To do |
List all lines of the data that include the string "start".

__________

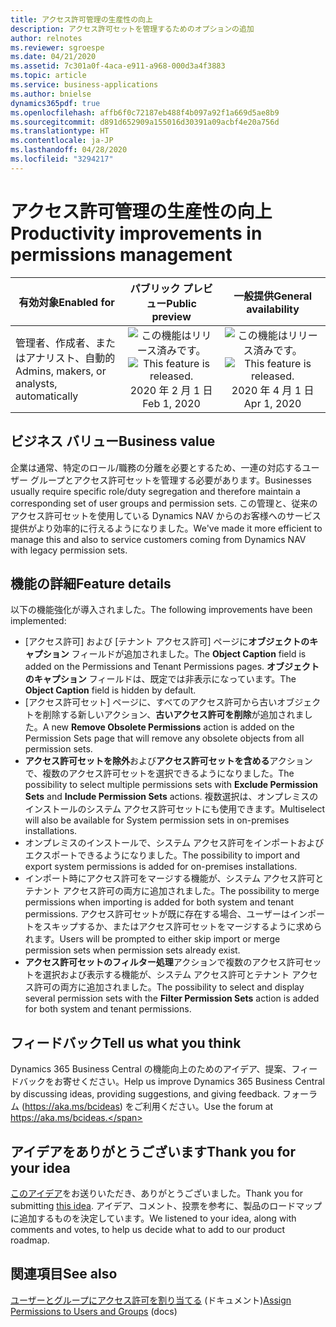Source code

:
 ```yaml
---
title: アクセス許可管理の生産性の向上
description: アクセス許可セットを管理するためのオプションの追加
author: relnotes
ms.reviewer: sgroespe
ms.date: 04/21/2020
ms.assetid: 7c301a0f-4aca-e911-a968-000d3a4f3883
ms.topic: article
ms.service: business-applications
ms.author: bnielse
dynamics365pdf: true
ms.openlocfilehash: affb6f0c72187eb488f4b097a92f1a669d5ae8b9
ms.sourcegitcommit: d891d652909a155016d30391a09acbf4e20a756d
ms.translationtype: HT
ms.contentlocale: ja-JP
ms.lasthandoff: 04/28/2020
ms.locfileid: "3294217"
---
```

# <a name="productivity-improvements-in-permissions-management"></a><span data-ttu-id="ef0b1-103">アクセス許可管理の生産性の向上</span><span class="sxs-lookup"><span data-stu-id="ef0b1-103">Productivity improvements in permissions management</span></span>


| <span data-ttu-id="ef0b1-104">有効対象</span><span class="sxs-lookup"><span data-stu-id="ef0b1-104">Enabled for</span></span>    |  <span data-ttu-id="ef0b1-105">パブリック プレビュー</span><span class="sxs-lookup"><span data-stu-id="ef0b1-105">Public preview</span></span> | <span data-ttu-id="ef0b1-106">一般提供</span><span class="sxs-lookup"><span data-stu-id="ef0b1-106">General availability</span></span> | 
| ---------- | :----------: |:----------: |
|<span data-ttu-id="ef0b1-107">管理者、作成者、またはアナリスト、自動的</span><span class="sxs-lookup"><span data-stu-id="ef0b1-107">Admins, makers, or analysts, automatically</span></span>|<span data-ttu-id="ef0b1-108">![この機能はリリース済みです。](/dynamics365-release-plan/media/green-checkmark.png "この機能はリリース済みです。")</span><span class="sxs-lookup"><span data-stu-id="ef0b1-108">![This feature is released.](/dynamics365-release-plan/media/green-checkmark.png "This feature is released.")</span></span> <span data-ttu-id="ef0b1-109">2020 年 2 月 1 日</span><span class="sxs-lookup"><span data-stu-id="ef0b1-109">Feb 1, 2020</span></span>| <span data-ttu-id="ef0b1-110">![この機能はリリース済みです。](/dynamics365-release-plan/media/green-checkmark.png "この機能はリリース済みです。")</span><span class="sxs-lookup"><span data-stu-id="ef0b1-110">![This feature is released.](/dynamics365-release-plan/media/green-checkmark.png "This feature is released.")</span></span> <span data-ttu-id="ef0b1-111">2020 年 4 月 1 日</span><span class="sxs-lookup"><span data-stu-id="ef0b1-111">Apr 1, 2020</span></span>|


## <a name="business-value"></a><span data-ttu-id="ef0b1-112">ビジネス バリュー</span><span class="sxs-lookup"><span data-stu-id="ef0b1-112">Business value</span></span>
<!-- bv start -->
<span data-ttu-id="ef0b1-113">企業は通常、特定のロール/職務の分離を必要とするため、一連の対応するユーザー グループとアクセス許可セットを管理する必要があります。</span><span class="sxs-lookup"><span data-stu-id="ef0b1-113">Businesses usually require specific role/duty segregation and therefore maintain a corresponding set of user groups and permission sets.</span></span> <span data-ttu-id="ef0b1-114">この管理と、従来のアクセス許可セットを使用している Dynamics NAV からのお客様へのサービス提供がより効率的に行えるようになりました。</span><span class="sxs-lookup"><span data-stu-id="ef0b1-114">We've made it more efficient to manage this and also to service customers coming from Dynamics NAV with legacy permission sets.</span></span>
<!-- bv end -->



## <a name="feature-details"></a><span data-ttu-id="ef0b1-115">機能の詳細</span><span class="sxs-lookup"><span data-stu-id="ef0b1-115">Feature details</span></span>
<!--feature detail start -->
<span data-ttu-id="ef0b1-116">以下の機能強化が導入されました。</span><span class="sxs-lookup"><span data-stu-id="ef0b1-116">The following improvements have been implemented:</span></span>

- <span data-ttu-id="ef0b1-117">[アクセス許可] および [テナント アクセス許可] ページに**オブジェクトのキャプション** フィールドが追加されました。</span><span class="sxs-lookup"><span data-stu-id="ef0b1-117">The **Object Caption** field is added on the Permissions and Tenant Permissions pages.</span></span> <span data-ttu-id="ef0b1-118">**オブジェクトのキャプション** フィールドは、既定では非表示になっています。</span><span class="sxs-lookup"><span data-stu-id="ef0b1-118">The **Object Caption** field is hidden by default.</span></span>
- <span data-ttu-id="ef0b1-119">[アクセス許可セット] ページに、すべてのアクセス許可から古いオブジェクトを削除する新しいアクション、**古いアクセス許可を削除**が追加されました。</span><span class="sxs-lookup"><span data-stu-id="ef0b1-119">A new **Remove Obsolete Permissions** action is added on the Permission Sets page that will remove any obsolete objects from all permission sets.</span></span>
- <span data-ttu-id="ef0b1-120">**アクセス許可セットを除外**および**アクセス許可セットを含める**アクションで、複数のアクセス許可セットを選択できるようになりました。</span><span class="sxs-lookup"><span data-stu-id="ef0b1-120">The possibility to select multiple permissions sets with **Exclude Permission Sets** and **Include Permission Sets** actions.</span></span> <span data-ttu-id="ef0b1-121">複数選択は、オンプレミスのインストールのシステム アクセス許可セットにも使用できます。</span><span class="sxs-lookup"><span data-stu-id="ef0b1-121">Multiselect will also be available for System permission sets in on-premises installations.</span></span>
- <span data-ttu-id="ef0b1-122">オンプレミスのインストールで、システム アクセス許可をインポートおよびエクスポートできるようになりました。</span><span class="sxs-lookup"><span data-stu-id="ef0b1-122">The possibility to import and export system permissions is added for on-premises installations.</span></span>
- <span data-ttu-id="ef0b1-123">インポート時にアクセス許可をマージする機能が、システム アクセス許可とテナント アクセス許可の両方に追加されました。</span><span class="sxs-lookup"><span data-stu-id="ef0b1-123">The possibility to merge permissions when importing is added for both system and tenant permissions.</span></span> <span data-ttu-id="ef0b1-124">アクセス許可セットが既に存在する場合、ユーザーはインポートをスキップするか、またはアクセス許可セットをマージするように求められます。</span><span class="sxs-lookup"><span data-stu-id="ef0b1-124">Users will be prompted to either skip import or merge permission sets when permission sets already exist.</span></span>
- <span data-ttu-id="ef0b1-125">**アクセス許可セットのフィルター処理**アクションで複数のアクセス許可セットを選択および表示する機能が、システム アクセス許可とテナント アクセス許可の両方に追加されました。</span><span class="sxs-lookup"><span data-stu-id="ef0b1-125">The possibility to select and display several permission sets with the **Filter Permission Sets** action is added for both system and tenant permissions.</span></span>
<!--feature detail end -->






## <a name="tell-us-what-you-think"></a><span data-ttu-id="ef0b1-126">フィードバック</span><span class="sxs-lookup"><span data-stu-id="ef0b1-126">Tell us what you think</span></span>
<span data-ttu-id="ef0b1-127">Dynamics 365 Business Central の機能向上のためのアイデア、提案、フィードバックをお寄せください。</span><span class="sxs-lookup"><span data-stu-id="ef0b1-127">Help us improve Dynamics 365 Business Central by discussing ideas, providing suggestions, and giving feedback.</span></span> <span data-ttu-id="ef0b1-128">フォーラム (https://aka.ms/bcideas) をご利用ください。</span><span class="sxs-lookup"><span data-stu-id="ef0b1-128">Use the forum at https://aka.ms/bcideas.</span></span>



## <a name="thank-you-for-your-idea"></a><span data-ttu-id="ef0b1-129">アイデアをありがとうございます</span><span class="sxs-lookup"><span data-stu-id="ef0b1-129">Thank you for your idea</span></span>
<span data-ttu-id="ef0b1-130">[このアイデア](https://experience.dynamics.com/ideas/idea/?ideaid=bb59f6f9-b7f3-e811-a140-0003ff68d8c6)をお送りいただき、ありがとうございました。</span><span class="sxs-lookup"><span data-stu-id="ef0b1-130">Thank you for submitting [this idea](https://experience.dynamics.com/ideas/idea/?ideaid=bb59f6f9-b7f3-e811-a140-0003ff68d8c6).</span></span> <span data-ttu-id="ef0b1-131">アイデア、コメント、投票を参考に、製品のロードマップに追加するものを決定しています。</span><span class="sxs-lookup"><span data-stu-id="ef0b1-131">We listened to your idea, along with comments and votes, to help us decide what to add to our product roadmap.</span></span>

## <a name="see-also"></a><span data-ttu-id="ef0b1-132">関連項目</span><span class="sxs-lookup"><span data-stu-id="ef0b1-132">See also</span></span>

<!--docs start-->
<span data-ttu-id="ef0b1-133">[ユーザーとグループにアクセス許可を割り当てる](https://docs.microsoft.com/dynamics365/business-central/ui-define-granular-permissions) (ドキュメント)</span><span class="sxs-lookup"><span data-stu-id="ef0b1-133">[Assign Permissions to Users and Groups](https://docs.microsoft.com/dynamics365/business-central/ui-define-granular-permissions) (docs)</span></span>
<!--docs end-->
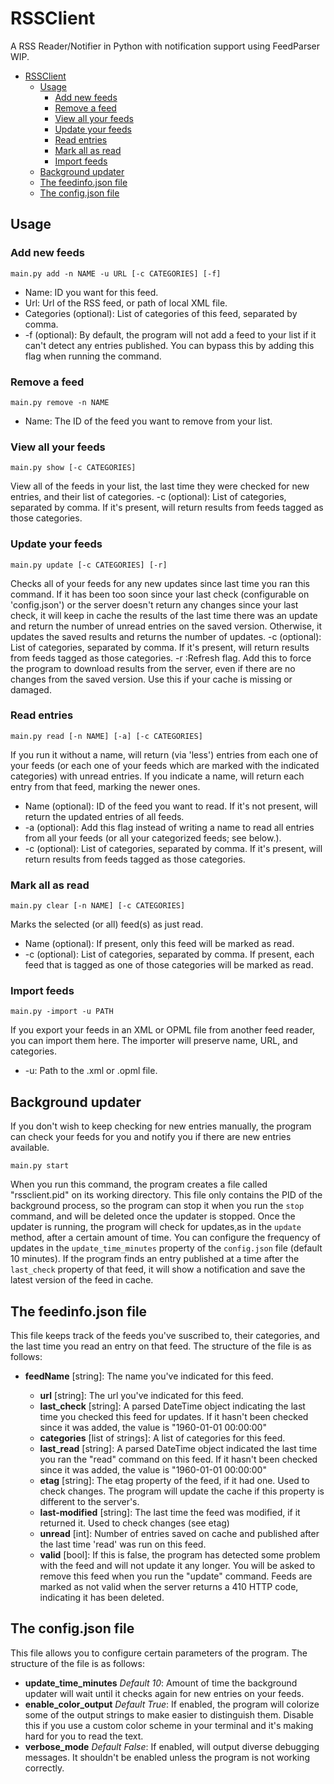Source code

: # RSSClient
A RSS Reader/Notifier in Python with notification support using FeedParser
WIP.

- [RSSClient](#rssclient)
  - [Usage](#usage)
    - [Add new feeds](#add-new-feeds)
    - [Remove a feed](#remove-a-feed)
    - [View all your feeds](#view-all-your-feeds)
    - [Update your feeds](#update-your-feeds)
    - [Read entries](#read-entries)
    - [Mark all as read](#mark-all-as-read)
    - [Import feeds](#import-feeds)
  - [Background updater](#background-updater)
  - [The feedinfo.json file](#the-feedinfojson-file)
  - [The config.json file](#the-configjson-file)

## Usage

### Add new feeds

    main.py add -n NAME -u URL [-c CATEGORIES] [-f]
  

 - Name: ID you want for this feed.
 - Url: Url of the RSS feed, or path of local XML file.
 - Categories (optional): List of categories of this feed, separated by comma.
 - -f (optional): By default, the program will not add a feed to your list if it can't detect any entries published. You can bypass this by adding this flag when running the command.
### Remove a feed

    main.py remove -n NAME

 - Name: The ID of the feed you want to remove from your list.

### View all your feeds

    main.py show [-c CATEGORIES]
View all of the feeds in your list, the last time they were checked for new entries, and their list of categories.
-c (optional): List of categories, separated by comma. If it's present, will return results from feeds tagged as those categories.
### Update your feeds

    main.py update [-c CATEGORIES] [-r]
Checks all of your feeds for any new updates since last time you ran this command. If it has been too soon since your last check (configurable on 'config.json') or the server doesn't return any changes since your last check, it will keep in cache the results of the last time there was an update and return the number of unread entries on the saved version. Otherwise, it updates the saved results and returns the number of updates.
-c (optional): List of categories, separated by comma. If it's present, will return results from feeds tagged as those categories.
-r :Refresh flag. Add this to force the program to download results from the server, even if there are no changes from the saved version. Use this if your cache is missing or damaged.
### Read entries

    main.py read [-n NAME] [-a] [-c CATEGORIES]
If you run it without a name, will return (via 'less') entries from each one of your feeds (or each one of your feeds which are marked with the indicated categories) with unread entries. If you indicate a name, will return each entry from that feed, marking the newer ones.

 - Name (optional): ID of the feed you want to read. If it's not present, will return the updated entries of all feeds.
 - -a (optional): Add this flag instead of writing a name to read all entries from all your feeds (or all your categorized feeds; see below.).
 - -c (optional): List of categories, separated by comma. If it's present, will return results from feeds tagged as those categories.

### Mark all as read
```
main.py clear [-n NAME] [-c CATEGORIES]
```
Marks the selected (or all) feed(s) as just read.
- Name (optional): If present, only this feed will be marked as read.
- -c (optional): List of categories, separated by comma. If present, each feed that is tagged as one of those categories will be marked as read.

### Import feeds

    main.py -import -u PATH
If you export your feeds in an XML or OPML file from another feed reader, you can import them here. The importer will preserve name, URL, and categories.

 - -u: Path to the .xml or .opml file.
## Background updater
If you don't wish to keep checking for new entries manually, the program can check your feeds for you and notify you if there are new entries available. 

    main.py start
When you run this command, the program creates a file called "rssclient.pid" on its working directory. This file only contains the PID of the background process, so the program can stop it when you run the `stop` command, and will be deleted once the updater is stopped.
Once the updater is running, the program will check for updates,as in the `update` method, after a certain amount of time. You can configure the frequency of updates in the `update_time_minutes` property of the `config.json` file (default 10 minutes).
If the program finds an entry published at a time after the `last_check` property of that feed, it will show a notification and save the latest version of the feed in cache.
## The feedinfo.json file
This file keeps track of the feeds you've suscribed to, their categories, and the last time you read an entry on that feed.
The structure of the file is as follows:

 - **feedName** [string]: The name you've indicated for this feed.

	 - **url** [string]: The url you've indicated for this feed.
	 -  **last_check** [string]: A parsed DateTime object indicating the last time you 	checked this feed for updates. If it hasn't been checked since it was added, the value is "1960-01-01 00:00:00"
	 - **categories** [list of strings]: A list of categories for this feed.
	 - **last_read** [string]: A parsed DateTime object indicated the last time you ran the "read" command on this feed. If it hasn't been checked since it was added, the value is "1960-01-01 00:00:00"
	 - **etag** [string]: The etag property of the feed, if it had one. Used to check changes. The program will update the cache if this property is different to the server's.
	 - **last-modified** [string]: The last time the feed was modified, if it returned it. Used to check changes (see etag)
	 - **unread** [int]: Number of entries saved on cache and published after the last time 'read' was run on this feed.
	 - **valid** [bool]: If this is false, the program has detected some problem with the feed and will not update it any longer. You will be asked to remove this feed when you run the "update" command. Feeds are marked as not valid when the server returns a 410 HTTP code, indicating it has been deleted.

## The config.json file
This file allows you to configure certain parameters of the program.
The structure of the file is as follows:

 - **update_time_minutes** *Default 10*: Amount of time the background updater will wait until it checks again for new entries on your feeds.
 - **enable_color_output** *Default True*: If enabled, the program will colorize some of the output strings to make easier to distinguish them. Disable this if you use a custom color scheme in your
 terminal and it's making hard for you to read the text.
 - **verbose_mode** *Default False*: If enabled, will output diverse debugging messages. It shouldn't be enabled unless the program is not working correctly.
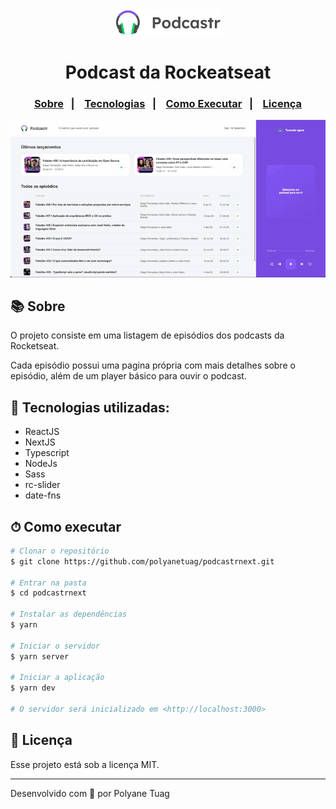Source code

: <div align="center">
  <img width= '170' src="./public/logo.svg" />
  <h1>Podcast da Rockeatseat</h1>
  <h3 align="center">  
  <p align="center">
    <a href="#-sobre">Sobre</a>&nbsp;&nbsp;&nbsp;|&nbsp;&nbsp;&nbsp;
    <a href="#-tecnologias">Tecnologias</a>&nbsp;&nbsp;&nbsp;|&nbsp;&nbsp;&nbsp;
    <a href="#-como-executar">Como Executar</a>&nbsp;&nbsp;&nbsp;|&nbsp;&nbsp;&nbsp;
    <a href="#-licença">Licença</a>
  </p>
</h3>
  
  <img width= '800' src="./public/interface.gif" />
</div>

## 📚 Sobre

O projeto consiste em uma listagem de episódios dos podcasts da Rocketseat.

Cada episódio possui uma pagina própria com mais detalhes sobre o episódio, além de um player básico para ouvir o podcast.

## 🚀 Tecnologias utilizadas:

- ReactJS
- NextJS
- Typescript
- NodeJs
- Sass
- rc-slider
- date-fns

## ⏱ Como executar

```bash
# Clonar o repositório
$ git clone https://github.com/polyanetuag/podcastrnext.git

# Entrar na pasta  
$ cd podcastrnext

# Instalar as dependências
$ yarn 

# Iniciar o servidor
$ yarn server

# Iniciar a aplicação
$ yarn dev

# O servidor será inicializado em <http://localhost:3000>
```

## 📝 Licença

Esse projeto está sob a licença MIT.

---
Desenvolvido com 💜 por Polyane Tuag





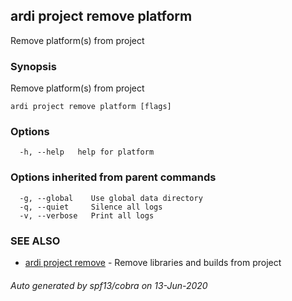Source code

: ## ardi project remove platform

Remove platform(s) from project

### Synopsis


Remove platform(s) from project

```
ardi project remove platform [flags]
```

### Options

```
  -h, --help   help for platform
```

### Options inherited from parent commands

```
  -g, --global    Use global data directory
  -q, --quiet     Silence all logs
  -v, --verbose   Print all logs
```

### SEE ALSO

* [ardi project remove](ardi_project_remove.md)	 - Remove libraries and builds from project

###### Auto generated by spf13/cobra on 13-Jun-2020
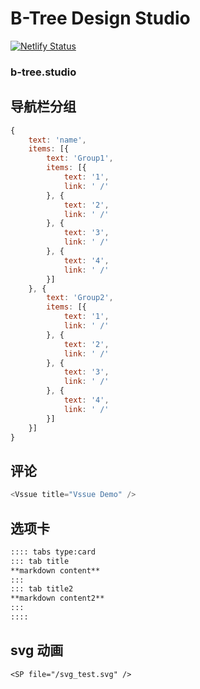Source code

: # B-Tree Design Studio

[![Netlify Status](https://api.netlify.com/api/v1/badges/64316f8c-ae6b-499c-aa23-f49a05868192/deploy-status)](https://app.netlify.com/sites/b-tree-studio/deploys)

### b-tree.studio

## 导航栏分组

```js
{
    text: 'name',
    items: [{
        text: 'Group1',
        items: [{
            text: '1',
            link: ' /'
        }, {
            text: '2',
            link: ' /'
        }, {
            text: '3',
            link: ' /'
        }, {
            text: '4',
            link: ' /'
        }]
    }, {
        text: 'Group2',
        items: [{
            text: '1',
            link: ' /'
        }, {
            text: '2',
            link: ' /'
        }, {
            text: '3',
            link: ' /'
        }, {
            text: '4',
            link: ' /'
        }]
    }]
}
```

## 评论

```js
<Vssue title="Vssue Demo" />
```

## 选项卡

```md
:::: tabs type:card
::: tab title
**markdown content**
:::
::: tab title2
**markdown content2**
:::
::::
```

## svg 动画

```
<SP file="/svg_test.svg" />
```
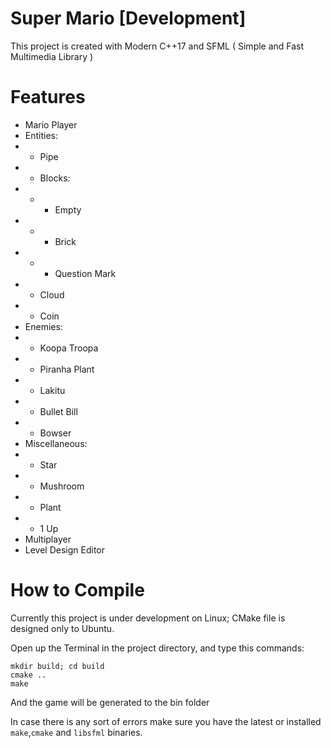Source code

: # Super Mario [Development]
This project is created with Modern C++17 and SFML ( Simple and Fast Multimedia Library )

# Features
* Mario Player
* Entities:
* - Pipe
* - Blocks:
* - - Empty
* - - Brick
* - - Question Mark
* - Cloud
* - Coin
* Enemies:
* - Koopa Troopa
* - Piranha Plant
* - Lakitu
* - Bullet Bill
* - Bowser
* Miscellaneous:
* - Star
* - Mushroom
* - Plant
* - 1 Up
* Multiplayer
* Level Design Editor

# How to Compile
Currently this project is under development on Linux; CMake file is designed only to Ubuntu.

Open up the Terminal in the project directory, and type this commands:
```
mkdir build; cd build
cmake ..
make
```
And the game will be generated to the bin folder

In case there is any sort of errors make sure you have the latest or installed `make`,`cmake` and `libsfml` binaries.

__________

Result of the task |
<!-- bv start -->
<!--feature detail start -->
<!--docs start-->
    main.py start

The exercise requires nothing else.